EXERCISE DETAILS >> Set down exactly, from the records below, the line with "Yam is a multiplayer" through the line with "between users, with", and nothing else.

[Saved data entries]
————————

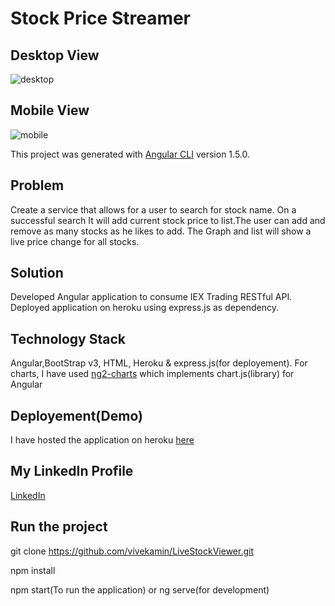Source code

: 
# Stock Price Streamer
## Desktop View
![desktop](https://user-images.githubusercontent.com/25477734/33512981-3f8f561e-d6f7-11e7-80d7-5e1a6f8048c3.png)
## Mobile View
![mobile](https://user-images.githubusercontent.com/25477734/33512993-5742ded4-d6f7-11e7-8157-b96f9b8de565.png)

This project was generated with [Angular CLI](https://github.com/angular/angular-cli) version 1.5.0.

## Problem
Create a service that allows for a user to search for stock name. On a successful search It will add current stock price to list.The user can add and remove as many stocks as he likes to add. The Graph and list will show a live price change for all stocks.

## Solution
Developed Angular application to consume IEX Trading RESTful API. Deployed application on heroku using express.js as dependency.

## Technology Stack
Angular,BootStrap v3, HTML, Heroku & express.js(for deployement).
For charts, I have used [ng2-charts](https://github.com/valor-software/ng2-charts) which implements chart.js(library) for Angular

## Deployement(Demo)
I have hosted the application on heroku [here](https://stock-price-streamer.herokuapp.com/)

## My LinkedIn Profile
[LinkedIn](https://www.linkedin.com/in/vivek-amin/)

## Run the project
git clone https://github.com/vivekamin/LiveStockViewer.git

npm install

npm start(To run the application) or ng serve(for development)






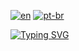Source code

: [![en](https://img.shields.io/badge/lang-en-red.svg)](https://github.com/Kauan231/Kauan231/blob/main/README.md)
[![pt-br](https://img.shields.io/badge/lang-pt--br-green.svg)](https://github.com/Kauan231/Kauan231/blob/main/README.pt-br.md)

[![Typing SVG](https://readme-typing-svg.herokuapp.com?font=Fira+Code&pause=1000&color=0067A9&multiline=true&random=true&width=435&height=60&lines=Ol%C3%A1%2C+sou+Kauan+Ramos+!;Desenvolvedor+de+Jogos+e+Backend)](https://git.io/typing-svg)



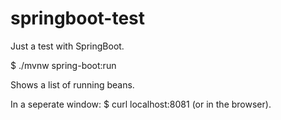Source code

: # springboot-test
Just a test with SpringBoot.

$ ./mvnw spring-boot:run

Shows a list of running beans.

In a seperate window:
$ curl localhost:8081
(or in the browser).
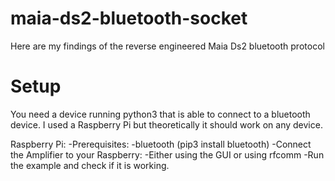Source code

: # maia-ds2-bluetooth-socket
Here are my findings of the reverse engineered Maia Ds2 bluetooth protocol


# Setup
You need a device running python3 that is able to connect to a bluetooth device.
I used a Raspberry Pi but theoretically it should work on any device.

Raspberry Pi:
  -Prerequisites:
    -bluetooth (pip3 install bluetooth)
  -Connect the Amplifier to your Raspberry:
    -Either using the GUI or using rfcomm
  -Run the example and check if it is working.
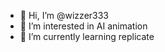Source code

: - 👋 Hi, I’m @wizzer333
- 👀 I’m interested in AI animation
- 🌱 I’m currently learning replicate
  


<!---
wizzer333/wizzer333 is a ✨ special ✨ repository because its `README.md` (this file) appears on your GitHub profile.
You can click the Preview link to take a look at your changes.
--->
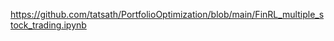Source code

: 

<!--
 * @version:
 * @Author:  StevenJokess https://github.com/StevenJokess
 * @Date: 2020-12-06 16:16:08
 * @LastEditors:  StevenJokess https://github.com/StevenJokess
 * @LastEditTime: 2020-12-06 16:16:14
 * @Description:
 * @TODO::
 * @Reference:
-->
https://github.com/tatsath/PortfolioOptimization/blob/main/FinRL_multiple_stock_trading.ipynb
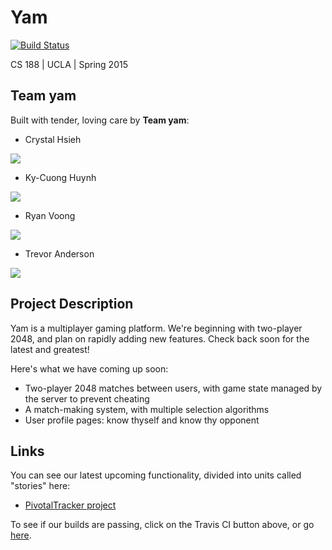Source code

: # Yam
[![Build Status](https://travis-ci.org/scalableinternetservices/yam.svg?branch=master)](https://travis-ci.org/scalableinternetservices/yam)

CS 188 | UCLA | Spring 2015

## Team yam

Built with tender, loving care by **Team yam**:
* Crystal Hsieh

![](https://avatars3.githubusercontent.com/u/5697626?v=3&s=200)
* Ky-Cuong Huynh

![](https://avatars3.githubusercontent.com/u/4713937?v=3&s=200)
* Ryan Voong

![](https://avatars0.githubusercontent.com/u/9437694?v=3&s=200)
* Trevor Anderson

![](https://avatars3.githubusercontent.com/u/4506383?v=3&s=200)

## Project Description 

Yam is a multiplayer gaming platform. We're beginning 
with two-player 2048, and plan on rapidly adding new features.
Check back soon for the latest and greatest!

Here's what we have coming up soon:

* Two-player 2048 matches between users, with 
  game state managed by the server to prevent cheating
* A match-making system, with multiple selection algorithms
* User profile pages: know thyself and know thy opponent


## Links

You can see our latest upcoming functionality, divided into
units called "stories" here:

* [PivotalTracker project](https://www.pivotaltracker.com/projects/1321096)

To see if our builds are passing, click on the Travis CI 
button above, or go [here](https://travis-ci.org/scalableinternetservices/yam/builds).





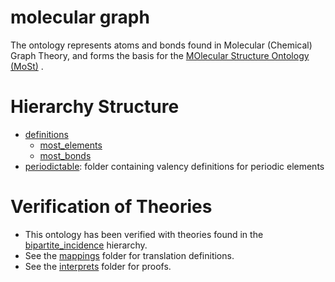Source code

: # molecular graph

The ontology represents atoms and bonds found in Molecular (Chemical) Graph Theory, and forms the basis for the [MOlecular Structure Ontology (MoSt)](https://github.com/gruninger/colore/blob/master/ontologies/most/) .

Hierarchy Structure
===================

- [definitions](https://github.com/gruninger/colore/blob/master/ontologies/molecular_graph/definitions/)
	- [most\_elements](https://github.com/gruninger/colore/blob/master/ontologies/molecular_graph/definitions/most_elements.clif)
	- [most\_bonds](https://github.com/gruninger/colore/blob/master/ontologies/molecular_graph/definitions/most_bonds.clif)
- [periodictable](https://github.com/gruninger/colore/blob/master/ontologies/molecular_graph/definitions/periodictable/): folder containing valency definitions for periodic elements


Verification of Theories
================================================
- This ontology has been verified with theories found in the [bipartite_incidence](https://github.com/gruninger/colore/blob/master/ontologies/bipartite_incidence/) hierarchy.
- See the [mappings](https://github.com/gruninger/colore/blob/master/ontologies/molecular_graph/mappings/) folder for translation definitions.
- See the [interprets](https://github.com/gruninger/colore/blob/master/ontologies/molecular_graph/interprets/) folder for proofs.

————————

WRITTEN RESPONSE >>
Yam is a multiplayer gaming platform. We're beginning 
with two-player 2048, and plan on rapidly adding new features.
Check back soon for the latest and greatest!

Here's what we have coming up soon:

* Two-player 2048 matches between users, with 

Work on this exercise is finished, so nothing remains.